Janie K. ran to block her exit from the restroom. “C’mon,” Janie B. taunted softly, advancing on her. “C’mon. You can read anything, Mrs. Webber says so. So read this, smarty pants!”

She felt panic rising and began to pray for the bell. The Janeys would have to leave when the bell rang or they would be late to class and Mrs. Webber wouldn’t like that. “Yeah,” Janey K. chimed in, “Miss Smarty Pants, read it. It’s only one word. We’re not as smart as you are…we didn’t skip a grade like you did, why don’t you show us dumb kids how you do it?”
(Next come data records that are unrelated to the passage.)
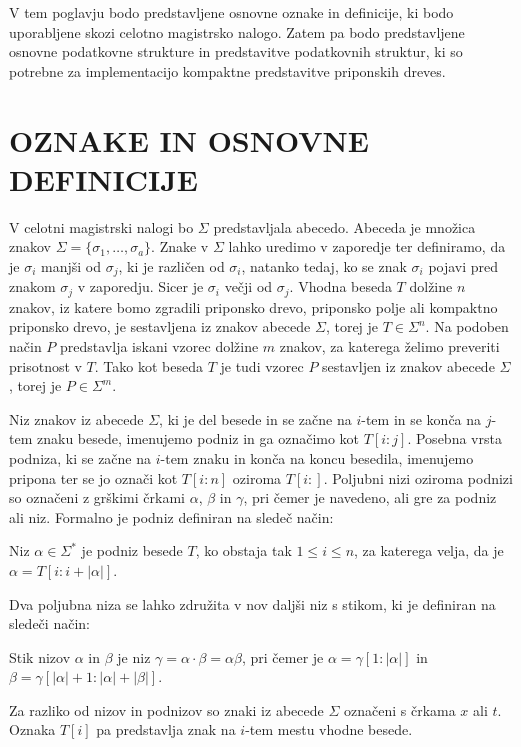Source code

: 
V tem poglavju bodo predstavljene osnovne oznake in definicije, ki bodo uporabljene skozi celotno magistrsko nalogo. Zatem pa bodo predstavljene osnovne podatkovne strukture in predstavitve podatkovnih struktur, ki so potrebne za implementacijo kompaktne predstavitve priponskih dreves.


\section{OZNAKE IN OSNOVNE DEFINICIJE}\label{sec:def}
V celotni magistrski nalogi bo $\Sigma$ predstavljala abecedo. Abeceda je množica znakov $\Sigma=\{\sigma_1,\dots,\sigma_a\}$. Znake v $\Sigma$ lahko uredimo v zaporedje ter definiramo, da je $\sigma_i$ manjši od $\sigma_j$, ki je različen od $\sigma_i$, natanko tedaj, ko se znak $\sigma_i$ pojavi pred znakom $\sigma_j$ v zaporedju. Sicer je $\sigma_i$ večji od $\sigma_j$.
Vhodna beseda $T$ dolžine $n$ znakov, iz katere bomo zgradili priponsko drevo, priponsko polje ali kompaktno priponsko drevo, je sestavljena iz znakov abecede $\Sigma$, torej je $T\in\Sigma^n$. Na podoben način $P$ predstavlja iskani vzorec dolžine $m$ znakov, za katerega želimo preveriti prisotnost v $T$. Tako kot beseda $T$ je tudi vzorec $P$ sestavljen iz znakov abecede $\Sigma$, torej je $P\in\Sigma^m$.

Niz znakov iz abecede $\Sigma$, ki je del besede in se začne na $i$-tem in se konča na $j$-tem znaku besede, imenujemo podniz in ga označimo kot $T[i:j]$. Posebna vrsta podniza, ki se začne na $i$-tem znaku in konča na koncu besedila, imenujemo pripona ter se jo označi kot $T[i:n]$ oziroma $T[i:]$. Poljubni nizi oziroma podnizi so označeni z grškimi črkami $\alpha$, $\beta$ in $\gamma$, pri čemer je navedeno, ali gre za podniz ali niz. Formalno je podniz definiran na sledeč način:
\begin{defi}
    Niz $\alpha\in\Sigma^*$ je podniz besede $T$, ko obstaja tak $1\le i\le n$, za katerega velja, da je  $\alpha=T[i:i+|\alpha|]$. 
\end{defi}
Dva poljubna niza se lahko združita v nov daljši niz s stikom, ki je definiran na sledeči način:
\begin{defi}
    Stik nizov $\alpha$ in $\beta$ je niz $\gamma=\alpha\cdot\beta=\alpha\beta$, pri čemer je $\alpha=\gamma[1:|\alpha|]$ in $\beta=\gamma[|\alpha|+1:|\alpha|+|\beta|]$.
\end{defi}

Za razliko od nizov in podnizov so znaki iz abecede $\Sigma$ označeni s črkama $x$ ali $t$. Oznaka $T[i]$ pa predstavlja znak na $i$-tem mestu vhodne besede.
She could feel tears pricking behind her eyes, but stifled them rather than be labelled by these girls a “cry baby.” Why were they doing this to her? Even her mother could be pleased when she excelled at something…why were these girls mad at her just because she could read well? Janey B. grabbed her by the hair in a gesture terrifyingly familiar and tried to drag her resisting form back to the stall. “Read it!” she commanded. “Read it!”

She couldn’t struggle against the two of them as they pushed her into the little stall. “Read it or we’ll lock you in!” one of them said, laughing.

“Fuck!” she cried out, but never having heard the word spoken, she wasn’t entirely confident of the pronunciation. “That’s what it says!”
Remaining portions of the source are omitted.